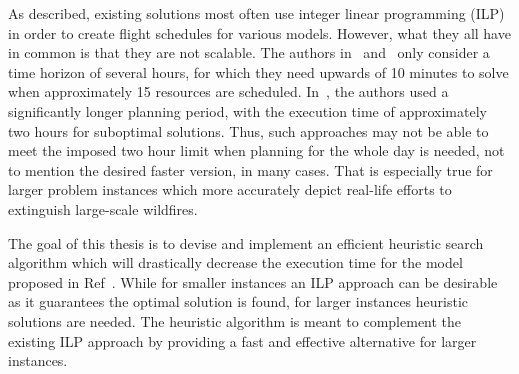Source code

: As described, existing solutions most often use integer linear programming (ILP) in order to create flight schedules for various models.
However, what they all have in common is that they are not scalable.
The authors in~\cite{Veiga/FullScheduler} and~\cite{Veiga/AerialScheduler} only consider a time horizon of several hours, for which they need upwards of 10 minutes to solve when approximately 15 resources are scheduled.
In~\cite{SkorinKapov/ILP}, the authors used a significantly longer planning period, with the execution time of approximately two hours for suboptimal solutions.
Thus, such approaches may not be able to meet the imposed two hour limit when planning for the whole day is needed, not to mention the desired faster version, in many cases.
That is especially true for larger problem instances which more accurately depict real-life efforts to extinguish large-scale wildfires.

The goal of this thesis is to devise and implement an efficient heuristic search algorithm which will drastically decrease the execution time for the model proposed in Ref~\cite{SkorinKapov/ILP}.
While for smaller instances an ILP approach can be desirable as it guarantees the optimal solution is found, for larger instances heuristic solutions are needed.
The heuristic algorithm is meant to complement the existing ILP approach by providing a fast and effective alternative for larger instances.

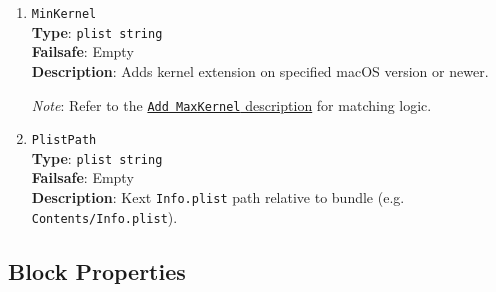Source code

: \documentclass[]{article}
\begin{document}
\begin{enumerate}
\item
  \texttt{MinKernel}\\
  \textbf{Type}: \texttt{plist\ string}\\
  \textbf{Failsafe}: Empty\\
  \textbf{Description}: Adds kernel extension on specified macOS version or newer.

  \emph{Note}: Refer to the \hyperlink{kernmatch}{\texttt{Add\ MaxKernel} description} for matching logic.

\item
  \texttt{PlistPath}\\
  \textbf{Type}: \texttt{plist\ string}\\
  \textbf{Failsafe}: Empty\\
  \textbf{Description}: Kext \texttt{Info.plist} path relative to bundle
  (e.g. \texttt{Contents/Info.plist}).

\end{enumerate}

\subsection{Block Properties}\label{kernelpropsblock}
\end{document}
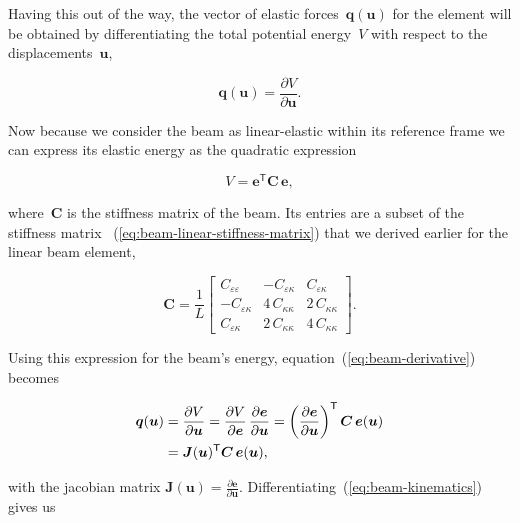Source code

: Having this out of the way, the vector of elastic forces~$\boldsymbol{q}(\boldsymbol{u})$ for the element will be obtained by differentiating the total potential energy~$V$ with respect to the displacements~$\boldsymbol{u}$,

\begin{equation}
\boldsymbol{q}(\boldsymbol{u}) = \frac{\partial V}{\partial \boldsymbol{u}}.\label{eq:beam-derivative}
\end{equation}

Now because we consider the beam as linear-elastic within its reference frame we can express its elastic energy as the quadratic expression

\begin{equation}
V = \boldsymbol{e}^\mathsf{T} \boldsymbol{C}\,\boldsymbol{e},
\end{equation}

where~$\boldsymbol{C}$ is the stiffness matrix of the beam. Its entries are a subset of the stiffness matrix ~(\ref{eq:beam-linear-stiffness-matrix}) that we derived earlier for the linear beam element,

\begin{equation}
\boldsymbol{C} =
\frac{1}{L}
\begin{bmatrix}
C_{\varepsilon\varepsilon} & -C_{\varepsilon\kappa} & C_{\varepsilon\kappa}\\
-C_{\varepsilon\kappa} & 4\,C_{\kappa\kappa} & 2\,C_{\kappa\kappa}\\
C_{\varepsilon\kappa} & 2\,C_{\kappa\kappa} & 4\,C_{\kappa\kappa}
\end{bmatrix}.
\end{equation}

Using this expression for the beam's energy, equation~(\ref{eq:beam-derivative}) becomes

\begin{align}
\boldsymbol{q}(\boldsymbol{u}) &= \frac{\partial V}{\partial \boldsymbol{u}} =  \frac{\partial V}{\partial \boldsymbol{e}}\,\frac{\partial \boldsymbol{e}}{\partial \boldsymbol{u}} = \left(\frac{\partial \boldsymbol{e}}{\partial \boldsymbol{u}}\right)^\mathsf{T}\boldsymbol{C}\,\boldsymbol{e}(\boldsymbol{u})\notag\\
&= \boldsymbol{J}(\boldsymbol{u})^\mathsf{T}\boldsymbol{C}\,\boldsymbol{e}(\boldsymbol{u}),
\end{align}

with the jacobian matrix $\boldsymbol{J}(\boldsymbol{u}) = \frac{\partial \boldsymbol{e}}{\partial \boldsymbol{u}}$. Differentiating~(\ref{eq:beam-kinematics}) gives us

● ● ● ● ●

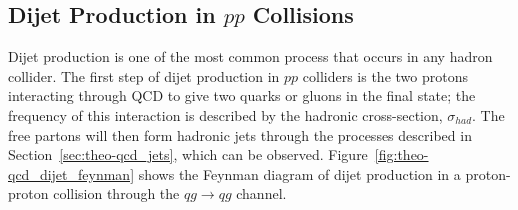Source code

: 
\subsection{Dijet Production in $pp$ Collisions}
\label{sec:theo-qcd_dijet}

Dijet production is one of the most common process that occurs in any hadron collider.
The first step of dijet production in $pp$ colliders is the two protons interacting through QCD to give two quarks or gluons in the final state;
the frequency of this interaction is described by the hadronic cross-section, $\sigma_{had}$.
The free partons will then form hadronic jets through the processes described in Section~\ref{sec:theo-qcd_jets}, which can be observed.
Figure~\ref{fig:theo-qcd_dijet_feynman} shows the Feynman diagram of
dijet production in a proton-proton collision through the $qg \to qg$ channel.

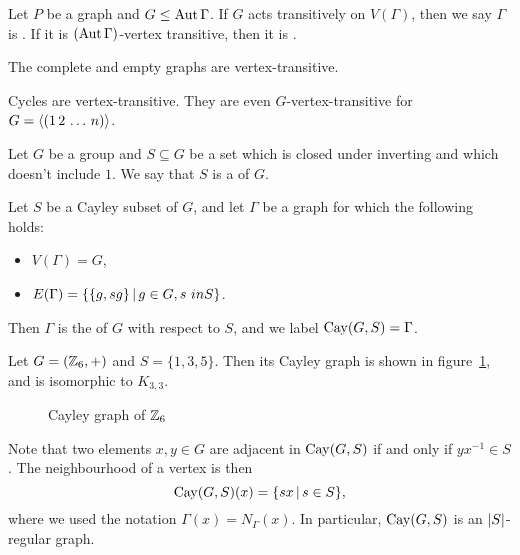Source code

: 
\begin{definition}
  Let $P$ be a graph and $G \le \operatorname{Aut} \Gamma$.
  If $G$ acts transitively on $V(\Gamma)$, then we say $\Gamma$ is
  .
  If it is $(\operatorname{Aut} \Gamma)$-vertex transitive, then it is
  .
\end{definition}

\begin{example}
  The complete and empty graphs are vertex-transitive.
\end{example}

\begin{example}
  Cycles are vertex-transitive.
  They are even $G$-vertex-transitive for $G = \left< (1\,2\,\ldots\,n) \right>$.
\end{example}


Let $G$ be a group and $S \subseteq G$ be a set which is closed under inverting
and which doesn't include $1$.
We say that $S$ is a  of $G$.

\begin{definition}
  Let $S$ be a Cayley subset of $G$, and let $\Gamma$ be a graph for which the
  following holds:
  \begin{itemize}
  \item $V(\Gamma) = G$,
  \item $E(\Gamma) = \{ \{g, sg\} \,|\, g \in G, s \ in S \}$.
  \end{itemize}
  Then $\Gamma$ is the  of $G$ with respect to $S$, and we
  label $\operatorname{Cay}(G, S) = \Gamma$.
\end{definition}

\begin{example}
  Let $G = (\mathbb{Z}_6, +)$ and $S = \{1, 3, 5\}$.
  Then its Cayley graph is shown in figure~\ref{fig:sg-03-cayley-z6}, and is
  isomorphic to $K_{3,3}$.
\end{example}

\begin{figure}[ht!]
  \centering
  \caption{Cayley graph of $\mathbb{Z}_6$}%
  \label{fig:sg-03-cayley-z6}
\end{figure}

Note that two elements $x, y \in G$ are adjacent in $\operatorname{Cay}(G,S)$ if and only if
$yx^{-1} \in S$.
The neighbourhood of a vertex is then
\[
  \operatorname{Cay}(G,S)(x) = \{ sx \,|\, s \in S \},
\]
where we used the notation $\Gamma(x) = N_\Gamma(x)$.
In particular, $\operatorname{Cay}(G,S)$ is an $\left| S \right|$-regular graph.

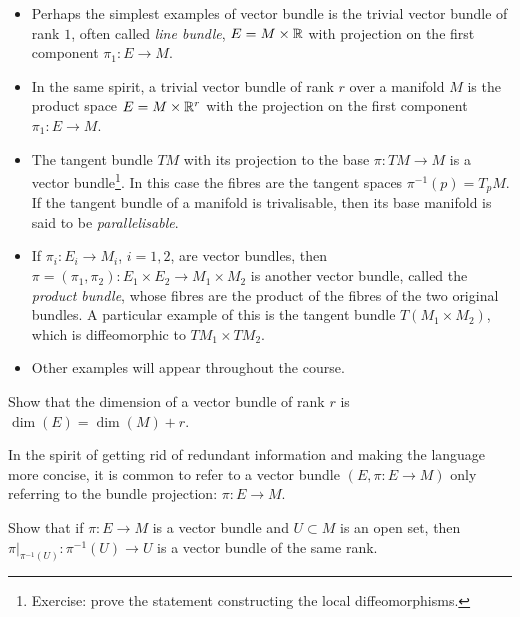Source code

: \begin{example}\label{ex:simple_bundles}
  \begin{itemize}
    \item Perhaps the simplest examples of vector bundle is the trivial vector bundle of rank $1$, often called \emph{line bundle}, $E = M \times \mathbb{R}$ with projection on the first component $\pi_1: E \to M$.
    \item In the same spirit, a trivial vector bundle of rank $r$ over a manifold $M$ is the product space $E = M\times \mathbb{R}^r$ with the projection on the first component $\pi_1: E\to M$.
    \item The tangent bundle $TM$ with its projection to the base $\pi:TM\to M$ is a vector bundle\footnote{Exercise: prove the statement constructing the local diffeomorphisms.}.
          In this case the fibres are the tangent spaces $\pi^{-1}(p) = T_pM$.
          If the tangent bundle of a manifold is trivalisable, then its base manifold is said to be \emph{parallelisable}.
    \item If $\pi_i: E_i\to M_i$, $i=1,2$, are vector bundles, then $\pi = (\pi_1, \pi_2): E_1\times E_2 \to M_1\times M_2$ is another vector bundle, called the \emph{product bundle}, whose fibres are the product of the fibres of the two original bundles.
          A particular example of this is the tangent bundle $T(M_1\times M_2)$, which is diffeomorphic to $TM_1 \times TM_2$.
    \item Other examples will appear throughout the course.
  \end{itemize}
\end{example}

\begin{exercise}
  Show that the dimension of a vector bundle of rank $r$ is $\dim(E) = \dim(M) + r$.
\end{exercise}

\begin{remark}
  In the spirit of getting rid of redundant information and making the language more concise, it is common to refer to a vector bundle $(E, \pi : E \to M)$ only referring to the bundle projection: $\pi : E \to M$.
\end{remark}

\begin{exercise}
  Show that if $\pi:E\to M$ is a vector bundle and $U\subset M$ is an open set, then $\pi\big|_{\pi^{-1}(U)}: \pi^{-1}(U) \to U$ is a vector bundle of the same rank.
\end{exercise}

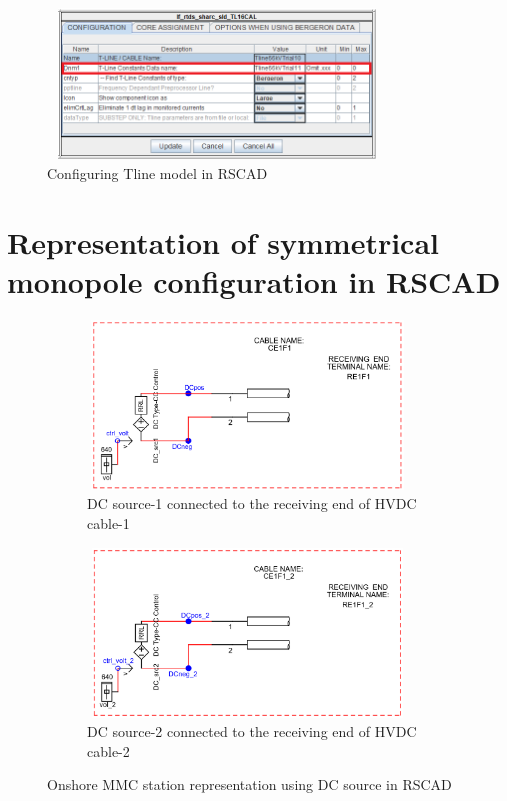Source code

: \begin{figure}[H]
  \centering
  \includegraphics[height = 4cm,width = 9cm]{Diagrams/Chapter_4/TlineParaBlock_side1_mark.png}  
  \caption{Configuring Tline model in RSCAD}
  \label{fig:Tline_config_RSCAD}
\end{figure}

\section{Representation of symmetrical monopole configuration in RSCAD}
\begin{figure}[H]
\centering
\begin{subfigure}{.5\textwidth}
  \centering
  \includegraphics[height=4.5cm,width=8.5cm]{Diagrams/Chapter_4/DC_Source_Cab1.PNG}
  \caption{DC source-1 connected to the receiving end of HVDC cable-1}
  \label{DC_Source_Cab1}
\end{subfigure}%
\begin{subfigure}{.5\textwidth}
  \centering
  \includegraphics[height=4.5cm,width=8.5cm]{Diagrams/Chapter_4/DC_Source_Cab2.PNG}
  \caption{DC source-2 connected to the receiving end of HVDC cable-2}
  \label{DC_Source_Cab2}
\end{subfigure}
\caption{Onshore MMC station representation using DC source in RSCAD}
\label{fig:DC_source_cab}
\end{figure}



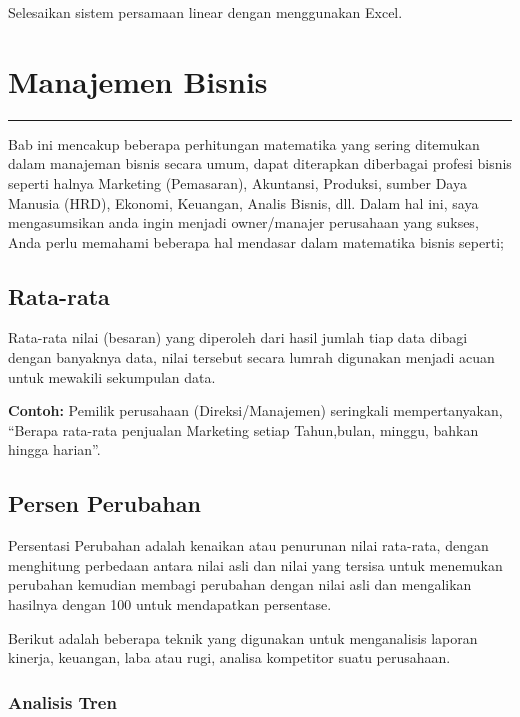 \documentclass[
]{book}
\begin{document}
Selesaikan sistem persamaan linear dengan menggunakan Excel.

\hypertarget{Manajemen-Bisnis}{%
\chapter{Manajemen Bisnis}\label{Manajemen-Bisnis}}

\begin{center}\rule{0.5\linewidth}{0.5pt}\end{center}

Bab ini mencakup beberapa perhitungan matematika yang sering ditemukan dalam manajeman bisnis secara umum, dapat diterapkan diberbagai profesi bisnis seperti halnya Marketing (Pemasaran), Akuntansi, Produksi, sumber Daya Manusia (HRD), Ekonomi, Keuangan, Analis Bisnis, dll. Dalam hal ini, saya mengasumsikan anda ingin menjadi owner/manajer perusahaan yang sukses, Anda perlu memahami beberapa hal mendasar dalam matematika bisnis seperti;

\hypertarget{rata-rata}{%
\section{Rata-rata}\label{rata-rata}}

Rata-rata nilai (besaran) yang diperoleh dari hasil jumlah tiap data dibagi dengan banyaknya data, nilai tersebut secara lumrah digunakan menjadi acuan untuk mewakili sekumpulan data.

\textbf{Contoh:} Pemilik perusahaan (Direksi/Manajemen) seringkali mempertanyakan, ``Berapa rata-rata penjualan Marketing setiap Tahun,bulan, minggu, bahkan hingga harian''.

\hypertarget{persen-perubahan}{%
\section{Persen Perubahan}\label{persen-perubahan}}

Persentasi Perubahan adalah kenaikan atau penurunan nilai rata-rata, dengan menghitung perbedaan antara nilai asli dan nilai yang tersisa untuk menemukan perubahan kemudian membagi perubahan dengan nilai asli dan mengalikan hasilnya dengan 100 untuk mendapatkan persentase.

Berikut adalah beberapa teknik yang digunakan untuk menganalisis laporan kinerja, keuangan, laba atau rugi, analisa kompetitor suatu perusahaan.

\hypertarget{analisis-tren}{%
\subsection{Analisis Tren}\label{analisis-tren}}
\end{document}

● ● ● ● ●

→ **WORK TO COMPLETE**
From the records above, give again exactly the lines running from the line with "However, what they" to the line with "for suboptimal solutions.", inclusive.

→ **RESPONSE BOX**
However, what they all have in common is that they are not scalable.
The authors in~\cite{Veiga/FullScheduler} and~\cite{Veiga/AerialScheduler} only consider a time horizon of several hours, for which they need upwards of 10 minutes to solve when approximately 15 resources are scheduled.
In~\cite{SkorinKapov/ILP}, the authors used a significantly longer planning period, with the execution time of approximately two hours for suboptimal solutions.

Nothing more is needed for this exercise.